§ **The problem**
Where the string "heart" occurs in a line of the data below, that line should be copied.

--*--

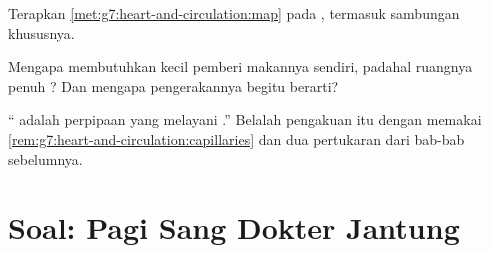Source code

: \begin{exercise}[$\star\star$]\label{exo:g7:heart-and-circulation:10}
Terapkan \cref{met:g7:heart-and-circulation:map} pada ,
termasuk sambungan khususnya.
\end{exercise}

\begin{exercise}[$\star\star$]\label{exo:g7:heart-and-circulation:11}
Mengapa  membutuhkan  kecil pemberi makannya sendiri,
padahal ruangnya penuh ? Dan mengapa pengerakannya begitu
berarti?
\end{exercise}

\begin{exercise}[$\star\star\star$]\label{exo:g7:heart-and-circulation:12}
`` adalah perpipaan yang melayani .'' Belalah pengakuan
itu dengan memakai
\cref{rem:g7:heart-and-circulation:capillaries} dan dua pertukaran
dari bab-bab sebelumnya.
\end{exercise}

\section{Soal: Pagi Sang Dokter Jantung}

--*--

§ **Output of the exercise**
: \begin{exercise}[$\star\star$]\label{exo:g7:heart-and-circulation:10}
Terapkan \cref{met:g7:heart-and-circulation:map} pada ,
\begin{exercise}[$\star\star$]\label{exo:g7:heart-and-circulation:11}
\begin{exercise}[$\star\star\star$]\label{exo:g7:heart-and-circulation:12}
\cref{rem:g7:heart-and-circulation:capillaries} dan dua pertukaran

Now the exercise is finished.